17 Jun Are boards broken?
Cash, Clout, Connections, Commitment. These are the 4 C’s that I learned early on were fundamental to every non-profit or private-public board. I’ve always felt that each “C” was equally important; the folks who carry the water are as important as the folks with thick wallets, and so forth. Until a few weeks ago…
I attended a 24 hour board retreat for an organization I love. It was exhilarating: we addressed long-term issues, had excellent discussions, and worked hard in three intense sessions. We also drank wine, told stories, and bonded. A solid experience overall.

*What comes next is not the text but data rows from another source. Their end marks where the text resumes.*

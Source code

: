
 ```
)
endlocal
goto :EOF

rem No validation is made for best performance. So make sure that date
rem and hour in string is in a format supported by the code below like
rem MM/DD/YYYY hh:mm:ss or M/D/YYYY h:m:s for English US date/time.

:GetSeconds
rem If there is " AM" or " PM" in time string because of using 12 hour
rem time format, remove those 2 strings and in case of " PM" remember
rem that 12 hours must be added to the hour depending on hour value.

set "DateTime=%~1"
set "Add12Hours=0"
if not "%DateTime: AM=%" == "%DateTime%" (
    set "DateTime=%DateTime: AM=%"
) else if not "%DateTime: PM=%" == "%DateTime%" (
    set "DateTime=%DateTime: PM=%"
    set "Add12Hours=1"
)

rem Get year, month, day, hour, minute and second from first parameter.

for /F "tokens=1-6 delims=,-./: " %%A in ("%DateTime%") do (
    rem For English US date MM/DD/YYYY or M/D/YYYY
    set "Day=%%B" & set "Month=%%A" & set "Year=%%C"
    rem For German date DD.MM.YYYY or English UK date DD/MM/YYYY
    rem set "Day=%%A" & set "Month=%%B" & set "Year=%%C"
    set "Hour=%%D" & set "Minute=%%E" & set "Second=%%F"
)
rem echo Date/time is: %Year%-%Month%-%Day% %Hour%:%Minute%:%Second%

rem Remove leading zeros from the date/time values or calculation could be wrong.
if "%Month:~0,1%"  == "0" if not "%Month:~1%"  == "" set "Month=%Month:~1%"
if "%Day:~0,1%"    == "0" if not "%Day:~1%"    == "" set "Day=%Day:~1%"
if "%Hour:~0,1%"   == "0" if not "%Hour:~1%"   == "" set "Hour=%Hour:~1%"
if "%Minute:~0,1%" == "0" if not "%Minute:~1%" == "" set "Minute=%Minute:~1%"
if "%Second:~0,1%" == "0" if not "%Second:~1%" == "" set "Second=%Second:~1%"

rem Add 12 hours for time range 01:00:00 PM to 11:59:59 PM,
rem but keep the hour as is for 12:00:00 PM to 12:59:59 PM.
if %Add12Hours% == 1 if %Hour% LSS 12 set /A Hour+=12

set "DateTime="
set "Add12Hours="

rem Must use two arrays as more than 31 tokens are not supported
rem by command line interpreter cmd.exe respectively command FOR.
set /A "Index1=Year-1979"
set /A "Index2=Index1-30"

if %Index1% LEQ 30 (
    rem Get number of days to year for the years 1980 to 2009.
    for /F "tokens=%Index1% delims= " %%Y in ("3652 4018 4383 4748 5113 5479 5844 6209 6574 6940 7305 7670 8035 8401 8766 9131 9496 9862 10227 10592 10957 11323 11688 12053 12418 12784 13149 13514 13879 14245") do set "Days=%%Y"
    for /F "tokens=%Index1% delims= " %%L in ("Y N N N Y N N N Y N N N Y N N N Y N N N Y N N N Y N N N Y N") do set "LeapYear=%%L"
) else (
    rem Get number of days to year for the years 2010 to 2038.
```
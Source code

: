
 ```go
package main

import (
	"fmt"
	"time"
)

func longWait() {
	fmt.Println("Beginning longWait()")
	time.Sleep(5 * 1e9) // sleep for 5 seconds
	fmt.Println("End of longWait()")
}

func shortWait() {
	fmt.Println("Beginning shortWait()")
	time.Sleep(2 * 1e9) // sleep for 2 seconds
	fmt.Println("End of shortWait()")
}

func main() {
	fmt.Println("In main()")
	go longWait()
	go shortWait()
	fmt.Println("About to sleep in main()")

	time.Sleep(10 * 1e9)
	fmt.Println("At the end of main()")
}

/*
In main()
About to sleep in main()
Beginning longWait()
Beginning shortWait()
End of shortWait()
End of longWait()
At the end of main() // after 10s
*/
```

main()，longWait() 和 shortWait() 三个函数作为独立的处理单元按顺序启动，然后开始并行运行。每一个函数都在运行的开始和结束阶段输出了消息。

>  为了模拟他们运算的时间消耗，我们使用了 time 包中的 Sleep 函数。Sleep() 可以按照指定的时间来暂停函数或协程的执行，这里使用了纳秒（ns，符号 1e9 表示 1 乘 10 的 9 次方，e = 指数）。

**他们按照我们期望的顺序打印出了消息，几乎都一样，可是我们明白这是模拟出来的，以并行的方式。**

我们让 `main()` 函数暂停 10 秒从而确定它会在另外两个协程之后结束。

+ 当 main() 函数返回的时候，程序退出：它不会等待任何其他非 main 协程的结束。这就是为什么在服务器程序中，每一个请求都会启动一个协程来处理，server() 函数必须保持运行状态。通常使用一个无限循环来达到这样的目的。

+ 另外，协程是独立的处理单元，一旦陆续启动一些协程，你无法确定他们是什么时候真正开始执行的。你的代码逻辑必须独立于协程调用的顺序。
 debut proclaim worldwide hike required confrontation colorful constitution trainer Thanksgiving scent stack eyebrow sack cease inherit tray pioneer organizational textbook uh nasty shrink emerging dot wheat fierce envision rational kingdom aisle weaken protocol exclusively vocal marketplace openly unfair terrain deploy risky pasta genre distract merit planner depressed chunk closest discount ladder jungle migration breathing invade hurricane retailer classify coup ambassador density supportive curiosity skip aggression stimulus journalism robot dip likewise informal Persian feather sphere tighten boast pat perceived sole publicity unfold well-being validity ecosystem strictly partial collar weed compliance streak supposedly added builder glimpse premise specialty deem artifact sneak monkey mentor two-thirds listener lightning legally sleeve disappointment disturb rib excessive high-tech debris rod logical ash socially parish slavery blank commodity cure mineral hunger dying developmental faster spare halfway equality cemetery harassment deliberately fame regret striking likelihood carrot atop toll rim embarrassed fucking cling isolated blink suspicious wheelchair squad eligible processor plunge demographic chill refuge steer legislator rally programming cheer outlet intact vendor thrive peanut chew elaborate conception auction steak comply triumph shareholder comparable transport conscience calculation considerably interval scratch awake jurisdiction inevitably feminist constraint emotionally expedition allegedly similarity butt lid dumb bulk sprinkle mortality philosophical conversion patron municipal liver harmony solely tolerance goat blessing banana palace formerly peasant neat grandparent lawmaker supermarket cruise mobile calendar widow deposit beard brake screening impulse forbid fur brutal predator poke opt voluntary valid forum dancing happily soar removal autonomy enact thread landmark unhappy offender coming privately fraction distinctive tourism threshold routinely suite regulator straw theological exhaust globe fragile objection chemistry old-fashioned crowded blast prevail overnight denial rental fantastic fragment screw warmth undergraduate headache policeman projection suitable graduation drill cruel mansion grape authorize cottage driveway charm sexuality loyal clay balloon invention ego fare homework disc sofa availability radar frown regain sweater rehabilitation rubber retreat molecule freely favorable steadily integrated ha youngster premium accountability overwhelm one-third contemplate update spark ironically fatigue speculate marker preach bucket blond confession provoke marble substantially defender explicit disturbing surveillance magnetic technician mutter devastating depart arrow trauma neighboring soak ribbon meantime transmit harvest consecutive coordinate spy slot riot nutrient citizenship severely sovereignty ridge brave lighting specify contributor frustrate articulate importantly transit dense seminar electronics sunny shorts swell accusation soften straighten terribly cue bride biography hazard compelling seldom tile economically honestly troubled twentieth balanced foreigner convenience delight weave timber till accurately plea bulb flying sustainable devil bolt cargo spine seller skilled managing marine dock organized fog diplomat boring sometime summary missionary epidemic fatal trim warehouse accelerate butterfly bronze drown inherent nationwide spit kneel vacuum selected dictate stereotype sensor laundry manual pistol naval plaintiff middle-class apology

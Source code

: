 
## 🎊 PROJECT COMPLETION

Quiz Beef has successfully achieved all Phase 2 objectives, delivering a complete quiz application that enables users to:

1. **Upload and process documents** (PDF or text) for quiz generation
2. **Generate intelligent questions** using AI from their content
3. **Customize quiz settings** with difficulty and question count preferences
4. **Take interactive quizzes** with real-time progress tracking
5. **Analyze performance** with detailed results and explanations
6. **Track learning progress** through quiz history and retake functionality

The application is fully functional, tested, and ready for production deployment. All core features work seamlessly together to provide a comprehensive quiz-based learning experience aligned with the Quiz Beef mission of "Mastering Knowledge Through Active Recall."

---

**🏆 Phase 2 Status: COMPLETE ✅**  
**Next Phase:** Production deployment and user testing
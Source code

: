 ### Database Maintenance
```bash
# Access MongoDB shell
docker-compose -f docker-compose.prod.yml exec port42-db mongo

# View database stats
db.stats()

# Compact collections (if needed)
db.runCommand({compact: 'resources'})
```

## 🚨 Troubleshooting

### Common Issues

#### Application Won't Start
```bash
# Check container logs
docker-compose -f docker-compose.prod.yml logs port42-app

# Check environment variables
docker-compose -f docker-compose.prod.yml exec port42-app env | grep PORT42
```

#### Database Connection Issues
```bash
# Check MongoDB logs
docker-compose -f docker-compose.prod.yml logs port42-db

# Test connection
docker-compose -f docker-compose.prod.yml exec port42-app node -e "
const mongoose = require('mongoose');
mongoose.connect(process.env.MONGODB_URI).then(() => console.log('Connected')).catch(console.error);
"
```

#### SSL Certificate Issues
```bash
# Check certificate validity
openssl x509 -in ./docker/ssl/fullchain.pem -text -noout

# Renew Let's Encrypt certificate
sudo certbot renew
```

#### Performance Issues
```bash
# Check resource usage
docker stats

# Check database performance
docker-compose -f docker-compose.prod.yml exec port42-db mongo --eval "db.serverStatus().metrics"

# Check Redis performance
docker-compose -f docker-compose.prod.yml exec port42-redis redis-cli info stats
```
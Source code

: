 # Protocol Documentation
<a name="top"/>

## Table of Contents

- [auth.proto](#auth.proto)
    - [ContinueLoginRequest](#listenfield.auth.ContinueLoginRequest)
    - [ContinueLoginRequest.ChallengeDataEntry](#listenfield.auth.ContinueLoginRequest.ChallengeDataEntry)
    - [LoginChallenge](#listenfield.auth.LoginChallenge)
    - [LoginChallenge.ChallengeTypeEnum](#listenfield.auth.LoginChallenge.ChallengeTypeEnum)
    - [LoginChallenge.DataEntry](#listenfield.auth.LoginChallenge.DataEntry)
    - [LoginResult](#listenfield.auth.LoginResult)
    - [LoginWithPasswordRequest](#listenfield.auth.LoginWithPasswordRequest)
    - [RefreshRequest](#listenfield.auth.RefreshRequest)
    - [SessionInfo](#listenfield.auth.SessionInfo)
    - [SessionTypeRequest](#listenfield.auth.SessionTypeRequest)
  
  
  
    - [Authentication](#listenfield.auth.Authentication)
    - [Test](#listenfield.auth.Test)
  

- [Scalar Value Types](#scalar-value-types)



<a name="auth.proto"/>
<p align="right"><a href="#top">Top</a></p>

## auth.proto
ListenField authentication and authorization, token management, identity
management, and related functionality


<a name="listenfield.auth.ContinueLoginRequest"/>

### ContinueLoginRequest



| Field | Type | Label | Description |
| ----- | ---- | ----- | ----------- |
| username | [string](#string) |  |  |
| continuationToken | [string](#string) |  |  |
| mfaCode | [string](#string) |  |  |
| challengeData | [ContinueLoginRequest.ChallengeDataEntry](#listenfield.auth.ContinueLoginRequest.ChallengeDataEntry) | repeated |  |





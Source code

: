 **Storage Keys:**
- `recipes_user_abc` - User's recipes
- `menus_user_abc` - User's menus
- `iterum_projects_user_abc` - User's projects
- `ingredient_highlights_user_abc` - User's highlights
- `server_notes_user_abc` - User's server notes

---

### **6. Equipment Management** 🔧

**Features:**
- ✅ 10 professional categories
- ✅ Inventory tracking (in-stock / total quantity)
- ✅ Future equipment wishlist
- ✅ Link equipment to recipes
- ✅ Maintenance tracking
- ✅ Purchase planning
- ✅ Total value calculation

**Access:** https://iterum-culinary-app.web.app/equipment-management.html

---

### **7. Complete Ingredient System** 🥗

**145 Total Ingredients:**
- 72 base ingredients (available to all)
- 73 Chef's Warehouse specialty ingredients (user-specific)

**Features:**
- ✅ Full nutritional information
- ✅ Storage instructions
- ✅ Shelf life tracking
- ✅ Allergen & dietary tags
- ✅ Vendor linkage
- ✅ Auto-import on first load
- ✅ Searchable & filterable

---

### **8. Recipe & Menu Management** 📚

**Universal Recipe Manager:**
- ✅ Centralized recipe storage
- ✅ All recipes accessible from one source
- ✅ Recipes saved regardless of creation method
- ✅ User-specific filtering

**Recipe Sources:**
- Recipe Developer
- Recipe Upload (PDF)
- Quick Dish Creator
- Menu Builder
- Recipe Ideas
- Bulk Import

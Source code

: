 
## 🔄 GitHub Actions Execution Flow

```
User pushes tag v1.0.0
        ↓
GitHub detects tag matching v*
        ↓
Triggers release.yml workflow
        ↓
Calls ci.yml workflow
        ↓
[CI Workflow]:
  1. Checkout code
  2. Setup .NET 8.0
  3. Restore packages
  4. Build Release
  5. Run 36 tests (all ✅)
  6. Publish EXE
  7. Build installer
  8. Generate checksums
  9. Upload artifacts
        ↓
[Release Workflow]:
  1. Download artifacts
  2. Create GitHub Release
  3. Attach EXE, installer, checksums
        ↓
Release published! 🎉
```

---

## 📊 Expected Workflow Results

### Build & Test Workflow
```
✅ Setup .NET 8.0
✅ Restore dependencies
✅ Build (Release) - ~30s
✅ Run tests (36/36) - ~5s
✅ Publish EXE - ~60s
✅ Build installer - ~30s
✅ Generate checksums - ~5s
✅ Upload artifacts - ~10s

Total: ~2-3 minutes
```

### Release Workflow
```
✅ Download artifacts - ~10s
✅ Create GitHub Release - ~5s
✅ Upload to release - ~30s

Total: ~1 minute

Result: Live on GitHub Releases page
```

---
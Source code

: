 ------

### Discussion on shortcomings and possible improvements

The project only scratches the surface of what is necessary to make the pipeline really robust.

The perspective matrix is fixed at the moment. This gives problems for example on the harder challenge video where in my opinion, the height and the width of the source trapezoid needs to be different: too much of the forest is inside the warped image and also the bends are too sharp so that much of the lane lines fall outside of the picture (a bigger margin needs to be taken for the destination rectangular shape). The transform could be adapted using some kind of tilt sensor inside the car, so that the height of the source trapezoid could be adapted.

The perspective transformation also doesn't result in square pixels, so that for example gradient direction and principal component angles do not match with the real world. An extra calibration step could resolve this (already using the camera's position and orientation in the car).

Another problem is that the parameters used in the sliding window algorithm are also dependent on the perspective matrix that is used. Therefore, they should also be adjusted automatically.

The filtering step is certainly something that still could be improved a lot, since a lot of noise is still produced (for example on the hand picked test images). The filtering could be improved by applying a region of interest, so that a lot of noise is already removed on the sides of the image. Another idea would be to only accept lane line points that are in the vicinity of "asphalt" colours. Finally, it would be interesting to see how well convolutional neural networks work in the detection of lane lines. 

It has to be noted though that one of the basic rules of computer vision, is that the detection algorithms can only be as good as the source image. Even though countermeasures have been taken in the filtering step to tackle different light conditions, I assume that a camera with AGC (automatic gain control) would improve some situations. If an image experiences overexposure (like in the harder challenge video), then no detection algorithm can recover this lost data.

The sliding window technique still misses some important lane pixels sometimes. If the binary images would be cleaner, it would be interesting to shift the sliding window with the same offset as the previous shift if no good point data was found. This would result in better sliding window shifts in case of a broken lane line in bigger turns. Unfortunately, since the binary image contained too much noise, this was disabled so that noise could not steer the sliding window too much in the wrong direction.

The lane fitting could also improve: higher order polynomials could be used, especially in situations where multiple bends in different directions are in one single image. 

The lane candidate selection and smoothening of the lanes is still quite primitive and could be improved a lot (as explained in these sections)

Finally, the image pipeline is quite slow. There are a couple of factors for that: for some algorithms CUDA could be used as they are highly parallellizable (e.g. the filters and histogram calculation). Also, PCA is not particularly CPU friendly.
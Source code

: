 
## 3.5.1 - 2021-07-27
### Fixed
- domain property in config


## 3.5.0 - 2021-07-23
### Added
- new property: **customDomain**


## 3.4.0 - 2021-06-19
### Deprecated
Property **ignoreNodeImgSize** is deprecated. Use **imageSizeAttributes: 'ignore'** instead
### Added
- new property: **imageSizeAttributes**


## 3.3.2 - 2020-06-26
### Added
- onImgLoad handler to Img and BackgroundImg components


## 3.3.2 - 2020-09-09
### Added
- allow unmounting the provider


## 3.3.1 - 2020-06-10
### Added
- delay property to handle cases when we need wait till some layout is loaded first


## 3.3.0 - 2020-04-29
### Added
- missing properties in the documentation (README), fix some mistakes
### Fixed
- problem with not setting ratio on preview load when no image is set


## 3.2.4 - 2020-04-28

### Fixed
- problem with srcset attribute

When we left the retreat I was chagrined to learn that some of the decisions we made at the retreat might not endure because “the most important people” were not there. In this case, “most important,” referred to those with Cash. Evidently, I had wrongly believed that those who did not attend the retreat would trust the rest of us to act as stewards of the organization, and to abide our decisions.
I may be wrong.
I’m all for big checks. But I draw the line when the importance of Cash outpaces the importance of Commitment, Clout or Connections. Problems cannot be solved and strategies cannot be innovated with money alone. Those who think so have never been involved with a start-up company, when the pressure to create value from nothing is tested to its limits. Money alone did not invent smallpox vaccinations or put people on the moon. I can think of no single instance where money motivated a group of people to achieve breakthrough performance.
Why then, should one’s ability to write a check veto others’ shared deliberations and aspirations? I wonder, are boards broken?